The other two-thirds was spent on items including advertising, promotion, travel and vehicle expenses, according to those documents.

Sergerie said the foundation finds its teens from schools in three Quebec boards: Des Samares, Des Affluents, and Ste-Thérèse.

School board ties questioned

The Des Samares school board said it had no direct ties to the foundation and the Ste-Thérèse school board has not existed since 1998.
Another entity, la Commission Scolaire de la Seigneurie-des-Mille-Îles, now covers its territory.
Des Affluents said it sends some of its secondary school students to a program run by the non-profit NGO Les Jardins du Méandre that lists FAD Quebec as a partner.

Jardins president Nancy Aubut told CBC FAD Quebec has donated around $7,000 to its activities since 2012, and ''does some PR work'' for her.

The Commission Scolaire de la Seigneurie-des-Mille-Îles said it has no current ties to the foundation; however, it and Des Affluents had run-ins with Ado-Boulot two years ago.

Both boards said representatives of the company tried to solicit on school property and were told not to return.

Meeting minutes for a Seigneurie high school, the Polyvalente Deux Montagnes, show the incidents occurred more than once.

"[Principal] Diane Gladue mentions she will call police services to make a complaint.
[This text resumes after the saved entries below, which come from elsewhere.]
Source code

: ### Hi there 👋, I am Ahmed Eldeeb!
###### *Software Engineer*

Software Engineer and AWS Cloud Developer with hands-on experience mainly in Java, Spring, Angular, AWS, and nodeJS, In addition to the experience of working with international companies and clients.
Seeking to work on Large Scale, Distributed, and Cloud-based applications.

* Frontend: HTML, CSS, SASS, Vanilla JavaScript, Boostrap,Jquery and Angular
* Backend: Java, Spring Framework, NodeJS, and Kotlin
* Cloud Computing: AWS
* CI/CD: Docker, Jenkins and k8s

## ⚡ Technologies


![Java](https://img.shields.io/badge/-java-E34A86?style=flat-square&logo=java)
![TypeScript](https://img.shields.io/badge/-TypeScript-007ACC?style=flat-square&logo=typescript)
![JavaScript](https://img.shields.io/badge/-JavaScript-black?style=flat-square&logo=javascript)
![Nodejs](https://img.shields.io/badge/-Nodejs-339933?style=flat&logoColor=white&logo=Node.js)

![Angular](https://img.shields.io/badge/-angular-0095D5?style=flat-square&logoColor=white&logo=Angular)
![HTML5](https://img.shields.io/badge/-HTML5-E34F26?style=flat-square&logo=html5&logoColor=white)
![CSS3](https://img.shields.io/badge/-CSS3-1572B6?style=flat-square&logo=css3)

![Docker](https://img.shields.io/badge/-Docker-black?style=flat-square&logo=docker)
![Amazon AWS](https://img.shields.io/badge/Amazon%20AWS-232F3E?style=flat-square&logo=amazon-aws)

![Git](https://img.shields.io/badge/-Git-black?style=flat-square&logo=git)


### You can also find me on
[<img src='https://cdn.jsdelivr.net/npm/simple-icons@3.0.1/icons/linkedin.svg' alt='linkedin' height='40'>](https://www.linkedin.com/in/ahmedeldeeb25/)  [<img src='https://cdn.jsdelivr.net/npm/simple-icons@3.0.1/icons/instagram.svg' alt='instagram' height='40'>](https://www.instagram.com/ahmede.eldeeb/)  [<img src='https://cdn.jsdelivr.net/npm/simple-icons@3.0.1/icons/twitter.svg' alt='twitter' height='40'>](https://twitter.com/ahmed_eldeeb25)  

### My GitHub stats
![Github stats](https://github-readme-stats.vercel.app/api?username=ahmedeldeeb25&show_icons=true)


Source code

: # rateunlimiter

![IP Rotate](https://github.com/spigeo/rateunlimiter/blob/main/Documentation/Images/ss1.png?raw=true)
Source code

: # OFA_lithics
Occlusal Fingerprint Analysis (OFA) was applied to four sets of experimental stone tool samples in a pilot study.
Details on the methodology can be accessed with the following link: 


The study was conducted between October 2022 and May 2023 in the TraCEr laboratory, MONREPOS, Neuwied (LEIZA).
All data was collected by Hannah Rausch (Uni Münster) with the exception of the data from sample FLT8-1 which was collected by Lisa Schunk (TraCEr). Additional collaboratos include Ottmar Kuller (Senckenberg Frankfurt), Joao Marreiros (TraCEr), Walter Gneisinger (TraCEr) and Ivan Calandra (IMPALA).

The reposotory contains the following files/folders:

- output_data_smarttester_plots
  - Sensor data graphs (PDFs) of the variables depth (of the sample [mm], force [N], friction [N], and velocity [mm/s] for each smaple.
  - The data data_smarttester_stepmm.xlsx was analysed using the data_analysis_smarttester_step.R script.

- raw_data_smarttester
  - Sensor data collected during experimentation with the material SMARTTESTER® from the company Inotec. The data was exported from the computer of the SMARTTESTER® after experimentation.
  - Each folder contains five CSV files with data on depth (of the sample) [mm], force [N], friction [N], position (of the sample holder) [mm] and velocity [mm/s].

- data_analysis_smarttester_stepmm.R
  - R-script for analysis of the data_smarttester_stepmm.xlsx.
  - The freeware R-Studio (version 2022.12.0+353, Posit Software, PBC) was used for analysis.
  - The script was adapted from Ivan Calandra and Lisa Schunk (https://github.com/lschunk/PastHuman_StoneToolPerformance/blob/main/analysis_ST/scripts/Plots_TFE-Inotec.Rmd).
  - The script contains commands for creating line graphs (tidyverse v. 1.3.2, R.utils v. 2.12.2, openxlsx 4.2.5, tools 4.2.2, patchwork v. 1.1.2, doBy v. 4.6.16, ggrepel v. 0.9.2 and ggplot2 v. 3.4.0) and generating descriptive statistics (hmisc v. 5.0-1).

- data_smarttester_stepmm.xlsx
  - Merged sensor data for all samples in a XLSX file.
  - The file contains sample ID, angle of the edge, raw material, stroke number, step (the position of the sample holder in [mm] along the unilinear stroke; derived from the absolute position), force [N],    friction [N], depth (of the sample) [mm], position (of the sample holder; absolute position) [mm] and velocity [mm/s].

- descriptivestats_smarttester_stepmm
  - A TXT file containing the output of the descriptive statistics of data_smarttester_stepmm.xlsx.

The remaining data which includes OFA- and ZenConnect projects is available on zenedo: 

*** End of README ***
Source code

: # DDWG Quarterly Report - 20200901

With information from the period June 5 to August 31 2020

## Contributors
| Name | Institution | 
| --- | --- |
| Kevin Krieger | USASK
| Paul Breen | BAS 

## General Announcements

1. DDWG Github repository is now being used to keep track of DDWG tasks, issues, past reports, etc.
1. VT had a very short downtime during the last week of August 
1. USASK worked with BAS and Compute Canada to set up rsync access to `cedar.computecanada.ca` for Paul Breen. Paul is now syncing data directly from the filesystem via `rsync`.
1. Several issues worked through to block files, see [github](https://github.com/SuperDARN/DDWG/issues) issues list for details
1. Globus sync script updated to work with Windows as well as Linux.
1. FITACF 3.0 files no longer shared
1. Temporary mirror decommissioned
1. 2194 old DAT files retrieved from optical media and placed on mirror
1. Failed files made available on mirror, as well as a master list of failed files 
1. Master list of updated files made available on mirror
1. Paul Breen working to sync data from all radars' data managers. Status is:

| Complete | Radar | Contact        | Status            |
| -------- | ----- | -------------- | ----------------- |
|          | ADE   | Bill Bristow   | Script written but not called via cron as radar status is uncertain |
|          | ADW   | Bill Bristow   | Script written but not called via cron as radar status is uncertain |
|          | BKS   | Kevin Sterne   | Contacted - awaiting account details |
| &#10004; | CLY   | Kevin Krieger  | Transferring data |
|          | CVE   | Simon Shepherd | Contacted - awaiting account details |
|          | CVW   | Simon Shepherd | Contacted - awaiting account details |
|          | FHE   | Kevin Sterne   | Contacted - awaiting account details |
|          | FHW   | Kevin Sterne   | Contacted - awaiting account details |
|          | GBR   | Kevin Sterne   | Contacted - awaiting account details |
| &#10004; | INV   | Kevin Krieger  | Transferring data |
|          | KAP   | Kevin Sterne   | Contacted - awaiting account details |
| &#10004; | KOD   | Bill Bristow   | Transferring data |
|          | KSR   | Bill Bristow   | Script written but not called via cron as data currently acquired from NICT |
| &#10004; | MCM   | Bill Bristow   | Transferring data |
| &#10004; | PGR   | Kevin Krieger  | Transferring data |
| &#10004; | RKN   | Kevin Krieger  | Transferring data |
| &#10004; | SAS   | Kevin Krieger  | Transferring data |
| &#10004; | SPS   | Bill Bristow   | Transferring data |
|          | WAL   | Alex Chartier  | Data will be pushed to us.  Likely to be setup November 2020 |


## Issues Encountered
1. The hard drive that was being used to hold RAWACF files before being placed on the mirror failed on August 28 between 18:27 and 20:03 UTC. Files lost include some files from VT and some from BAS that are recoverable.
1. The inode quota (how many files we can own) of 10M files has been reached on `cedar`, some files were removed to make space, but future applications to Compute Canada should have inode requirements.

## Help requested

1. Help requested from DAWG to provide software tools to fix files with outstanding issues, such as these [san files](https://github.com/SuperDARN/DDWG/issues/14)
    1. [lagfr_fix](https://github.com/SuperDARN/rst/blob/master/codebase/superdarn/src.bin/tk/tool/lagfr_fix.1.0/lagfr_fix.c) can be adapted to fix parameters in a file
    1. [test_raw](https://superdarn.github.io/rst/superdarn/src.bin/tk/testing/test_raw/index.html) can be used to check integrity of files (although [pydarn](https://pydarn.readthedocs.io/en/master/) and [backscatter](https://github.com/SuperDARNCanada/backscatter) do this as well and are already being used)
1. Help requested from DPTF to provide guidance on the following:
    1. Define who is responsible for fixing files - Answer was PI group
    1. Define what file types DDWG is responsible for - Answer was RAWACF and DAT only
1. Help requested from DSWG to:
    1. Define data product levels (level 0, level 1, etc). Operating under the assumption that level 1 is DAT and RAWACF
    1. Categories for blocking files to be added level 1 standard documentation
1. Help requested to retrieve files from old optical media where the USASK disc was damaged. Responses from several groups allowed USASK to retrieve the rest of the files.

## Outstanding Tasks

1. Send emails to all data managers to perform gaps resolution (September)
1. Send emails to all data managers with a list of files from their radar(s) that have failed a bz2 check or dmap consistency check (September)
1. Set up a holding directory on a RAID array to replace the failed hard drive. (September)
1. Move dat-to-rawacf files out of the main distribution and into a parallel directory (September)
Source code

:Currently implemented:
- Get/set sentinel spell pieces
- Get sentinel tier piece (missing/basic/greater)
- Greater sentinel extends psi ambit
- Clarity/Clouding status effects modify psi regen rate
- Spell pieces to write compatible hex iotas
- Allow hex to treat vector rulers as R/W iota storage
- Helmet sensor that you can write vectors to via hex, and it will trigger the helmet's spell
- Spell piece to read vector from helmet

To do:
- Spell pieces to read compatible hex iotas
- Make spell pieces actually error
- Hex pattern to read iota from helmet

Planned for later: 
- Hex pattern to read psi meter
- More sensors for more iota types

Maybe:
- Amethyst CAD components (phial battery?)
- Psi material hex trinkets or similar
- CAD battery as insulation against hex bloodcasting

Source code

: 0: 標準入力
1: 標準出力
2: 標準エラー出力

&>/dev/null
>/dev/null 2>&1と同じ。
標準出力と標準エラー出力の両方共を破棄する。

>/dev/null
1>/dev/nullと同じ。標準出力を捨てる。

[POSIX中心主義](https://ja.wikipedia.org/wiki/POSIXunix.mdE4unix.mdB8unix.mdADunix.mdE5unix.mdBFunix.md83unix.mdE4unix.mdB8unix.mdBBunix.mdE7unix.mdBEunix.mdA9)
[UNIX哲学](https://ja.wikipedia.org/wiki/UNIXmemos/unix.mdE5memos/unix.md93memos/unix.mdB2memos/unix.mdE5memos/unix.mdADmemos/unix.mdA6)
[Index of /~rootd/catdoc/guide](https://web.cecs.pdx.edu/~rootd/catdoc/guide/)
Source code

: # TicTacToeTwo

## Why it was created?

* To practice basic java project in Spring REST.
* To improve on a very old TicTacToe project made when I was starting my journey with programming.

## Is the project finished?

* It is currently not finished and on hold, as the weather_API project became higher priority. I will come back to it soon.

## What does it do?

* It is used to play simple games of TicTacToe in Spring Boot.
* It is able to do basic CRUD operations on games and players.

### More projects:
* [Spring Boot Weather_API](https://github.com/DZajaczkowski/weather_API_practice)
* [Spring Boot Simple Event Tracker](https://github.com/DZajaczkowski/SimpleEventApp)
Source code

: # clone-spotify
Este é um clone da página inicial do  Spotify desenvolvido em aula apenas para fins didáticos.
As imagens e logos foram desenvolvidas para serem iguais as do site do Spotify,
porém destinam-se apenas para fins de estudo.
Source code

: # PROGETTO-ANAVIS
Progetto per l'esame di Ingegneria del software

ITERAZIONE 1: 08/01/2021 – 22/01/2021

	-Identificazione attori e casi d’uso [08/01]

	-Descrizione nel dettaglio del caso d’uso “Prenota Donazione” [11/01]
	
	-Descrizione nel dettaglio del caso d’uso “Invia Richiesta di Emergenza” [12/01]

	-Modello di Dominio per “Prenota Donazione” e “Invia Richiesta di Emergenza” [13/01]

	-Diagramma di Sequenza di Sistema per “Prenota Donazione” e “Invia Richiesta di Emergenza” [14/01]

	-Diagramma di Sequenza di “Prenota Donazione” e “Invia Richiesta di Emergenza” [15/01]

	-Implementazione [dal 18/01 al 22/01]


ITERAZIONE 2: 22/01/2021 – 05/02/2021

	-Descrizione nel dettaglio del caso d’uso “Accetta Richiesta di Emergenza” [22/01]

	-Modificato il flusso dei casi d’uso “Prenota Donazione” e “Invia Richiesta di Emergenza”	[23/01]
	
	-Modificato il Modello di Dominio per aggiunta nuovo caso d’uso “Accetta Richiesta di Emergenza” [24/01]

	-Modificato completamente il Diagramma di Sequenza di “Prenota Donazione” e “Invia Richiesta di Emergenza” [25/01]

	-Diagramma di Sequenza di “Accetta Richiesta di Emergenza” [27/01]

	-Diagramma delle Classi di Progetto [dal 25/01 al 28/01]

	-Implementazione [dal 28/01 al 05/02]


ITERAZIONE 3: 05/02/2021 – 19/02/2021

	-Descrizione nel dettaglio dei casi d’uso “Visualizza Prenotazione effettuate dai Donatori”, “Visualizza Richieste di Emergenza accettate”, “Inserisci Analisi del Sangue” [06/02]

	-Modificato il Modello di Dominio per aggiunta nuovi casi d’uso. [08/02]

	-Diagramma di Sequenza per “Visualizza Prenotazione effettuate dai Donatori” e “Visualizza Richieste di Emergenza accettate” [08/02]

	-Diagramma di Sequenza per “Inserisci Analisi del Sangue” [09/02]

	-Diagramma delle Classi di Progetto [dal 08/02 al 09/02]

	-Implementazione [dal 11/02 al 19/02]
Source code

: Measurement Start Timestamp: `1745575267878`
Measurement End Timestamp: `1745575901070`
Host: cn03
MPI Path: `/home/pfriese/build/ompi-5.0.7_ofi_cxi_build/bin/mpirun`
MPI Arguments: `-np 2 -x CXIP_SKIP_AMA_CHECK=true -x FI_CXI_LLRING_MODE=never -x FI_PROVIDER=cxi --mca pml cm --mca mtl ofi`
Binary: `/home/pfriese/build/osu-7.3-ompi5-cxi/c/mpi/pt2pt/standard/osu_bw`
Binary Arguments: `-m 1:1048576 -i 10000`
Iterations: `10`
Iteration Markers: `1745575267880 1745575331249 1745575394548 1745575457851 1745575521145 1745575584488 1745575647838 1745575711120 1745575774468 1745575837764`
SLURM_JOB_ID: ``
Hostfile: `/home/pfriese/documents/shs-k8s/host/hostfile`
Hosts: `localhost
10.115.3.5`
This company comes each year to distribute ads illegally to students at the school," the document reads.

Seigneurie said it fell short of calling authorities, and the visits stopped.

No official complaints 

There have been no complaints filed against either the foundation or Ado-Boulot with any governmental jurisdictions.

Ado-Boulot obtained a permit for door-to-door sales from Quebec's Office de la Protection du Consommateur in 2014, four years after it started up.

"It's normal for a lot of companies not to know they need one immediately," said Office spokesperson Jean-Jacques Préaux.